All terms he used to describe me to my face, to my friends, to his work colleagues. It must be true. He said these things to me in front of everyone, anyone. We married in a garage complete with grease stains on the concrete. I wasn’t worth a garden wedding or church wedding. He told me that he wouldn’t get married anywhere else. I agreed. I had to cook and prepare everything. I paid for everything even my engagement ring. He wouldn’t pay for anything although he insisted we had to get married. I wasn’t pregnant. He said we needed to know where the relationship was going.
Obviously I deserved every punch, every bite, every torture … every thing…
I continued to pay for everything and I spent long hours at work and continued studying so I didn’t notice the control. I had access to money and my car. He was aggressive though in and out of the bedroom. I remember him not being happy with me in bed. He wanted me to do things, to move a particular way. If I didn’t he’d hurt me. He bit me in places you don’t want to know. He bit so hard I bled. I was embarrassed. I was stupid. It was my fault for not doing what he wanted. I couldn’t go to the doctor. Then I fell pregnant. I had the first of four children. From the day I was home with children the control and violence escalated.

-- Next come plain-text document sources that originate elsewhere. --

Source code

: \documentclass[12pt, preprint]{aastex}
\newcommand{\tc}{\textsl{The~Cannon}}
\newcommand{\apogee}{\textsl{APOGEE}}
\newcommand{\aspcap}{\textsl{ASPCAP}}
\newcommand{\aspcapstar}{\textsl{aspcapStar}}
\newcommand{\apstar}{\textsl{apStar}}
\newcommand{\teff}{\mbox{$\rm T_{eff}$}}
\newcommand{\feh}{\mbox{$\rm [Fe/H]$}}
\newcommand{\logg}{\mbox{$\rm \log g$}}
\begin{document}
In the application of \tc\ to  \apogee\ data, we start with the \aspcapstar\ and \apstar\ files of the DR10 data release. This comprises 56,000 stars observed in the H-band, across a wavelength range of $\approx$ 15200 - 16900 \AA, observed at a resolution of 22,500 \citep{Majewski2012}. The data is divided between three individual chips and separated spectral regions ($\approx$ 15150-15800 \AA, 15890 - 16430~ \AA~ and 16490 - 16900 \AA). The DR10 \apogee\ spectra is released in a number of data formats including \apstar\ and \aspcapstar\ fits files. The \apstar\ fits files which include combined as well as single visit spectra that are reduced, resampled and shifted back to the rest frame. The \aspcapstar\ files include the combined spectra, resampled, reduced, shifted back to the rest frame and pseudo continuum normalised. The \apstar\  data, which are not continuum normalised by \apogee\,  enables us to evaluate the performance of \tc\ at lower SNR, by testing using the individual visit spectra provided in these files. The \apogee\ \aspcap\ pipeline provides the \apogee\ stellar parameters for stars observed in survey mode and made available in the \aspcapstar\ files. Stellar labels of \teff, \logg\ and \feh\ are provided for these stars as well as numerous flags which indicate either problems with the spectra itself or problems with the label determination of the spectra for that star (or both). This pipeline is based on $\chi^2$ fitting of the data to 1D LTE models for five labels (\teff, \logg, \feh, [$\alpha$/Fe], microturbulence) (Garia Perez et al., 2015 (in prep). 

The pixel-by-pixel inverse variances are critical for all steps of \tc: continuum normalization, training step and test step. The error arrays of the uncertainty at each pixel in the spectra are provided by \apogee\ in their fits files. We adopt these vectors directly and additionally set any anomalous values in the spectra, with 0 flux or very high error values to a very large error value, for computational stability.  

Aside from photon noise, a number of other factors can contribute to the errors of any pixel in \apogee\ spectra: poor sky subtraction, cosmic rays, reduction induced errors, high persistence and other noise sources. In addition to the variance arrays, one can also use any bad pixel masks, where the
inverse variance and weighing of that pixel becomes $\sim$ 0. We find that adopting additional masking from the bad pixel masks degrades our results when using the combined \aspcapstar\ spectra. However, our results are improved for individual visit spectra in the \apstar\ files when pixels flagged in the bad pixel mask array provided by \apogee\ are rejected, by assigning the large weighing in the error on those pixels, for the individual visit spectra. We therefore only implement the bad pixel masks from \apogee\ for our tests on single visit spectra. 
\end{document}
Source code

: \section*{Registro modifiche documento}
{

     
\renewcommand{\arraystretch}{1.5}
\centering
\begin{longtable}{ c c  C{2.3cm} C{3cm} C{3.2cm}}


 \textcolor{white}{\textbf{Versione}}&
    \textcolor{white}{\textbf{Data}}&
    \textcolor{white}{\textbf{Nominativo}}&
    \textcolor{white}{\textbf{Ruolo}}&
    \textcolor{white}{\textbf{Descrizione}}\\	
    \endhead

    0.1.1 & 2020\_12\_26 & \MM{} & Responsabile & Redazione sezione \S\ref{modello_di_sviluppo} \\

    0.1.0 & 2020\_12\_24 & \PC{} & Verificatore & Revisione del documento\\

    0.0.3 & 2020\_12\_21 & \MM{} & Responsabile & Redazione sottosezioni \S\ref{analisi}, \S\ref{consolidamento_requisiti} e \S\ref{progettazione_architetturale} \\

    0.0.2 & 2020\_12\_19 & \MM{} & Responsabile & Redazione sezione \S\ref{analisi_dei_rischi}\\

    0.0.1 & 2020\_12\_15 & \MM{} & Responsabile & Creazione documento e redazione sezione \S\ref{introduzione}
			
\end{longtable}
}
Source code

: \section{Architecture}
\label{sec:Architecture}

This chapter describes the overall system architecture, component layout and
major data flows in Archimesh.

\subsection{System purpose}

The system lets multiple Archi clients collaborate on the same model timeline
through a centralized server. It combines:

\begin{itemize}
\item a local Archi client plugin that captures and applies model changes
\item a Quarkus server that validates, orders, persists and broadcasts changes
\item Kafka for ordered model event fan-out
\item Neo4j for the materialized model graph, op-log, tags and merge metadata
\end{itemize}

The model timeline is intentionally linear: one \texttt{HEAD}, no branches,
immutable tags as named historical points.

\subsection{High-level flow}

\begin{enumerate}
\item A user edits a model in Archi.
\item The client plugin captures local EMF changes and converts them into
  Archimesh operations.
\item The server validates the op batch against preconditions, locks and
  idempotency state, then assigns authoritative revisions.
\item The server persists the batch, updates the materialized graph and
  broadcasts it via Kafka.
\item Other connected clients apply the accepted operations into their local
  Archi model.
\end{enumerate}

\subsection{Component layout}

My car was sold and he bought another one but put both cars in his name. When he went out he would remove a part from under the bonnet to prevent me going out. I was so busy trying to be a mum, not having experienced that loving family with my own mum that I still didn’t wake up. Remember I deserved the physical, emotional and verbal abuse. It was my fault. I wasn’t good enough. I had to try harder.
He punched me in my left side at night in bed if he thought I’d moved over the centre of the bed. Eventually he punched so hard that he unhooked one rib from my spine. He made me sit up in the car driving to a chiropractor over an hour away to get him to put it back in. The chiropractor later told me he knew this was DV. He didn’t report it. Obviously I deserved it. I still have treatment for the pain in my back. I fell pregnant again and again, miscarrying multiple times, 10 recorded miscarriages, and after having my third child doctors told him this had to stop. I couldn’t use the pill, had allergic reactions to the condoms, and he refused to have a vasectomy as he wanted more children.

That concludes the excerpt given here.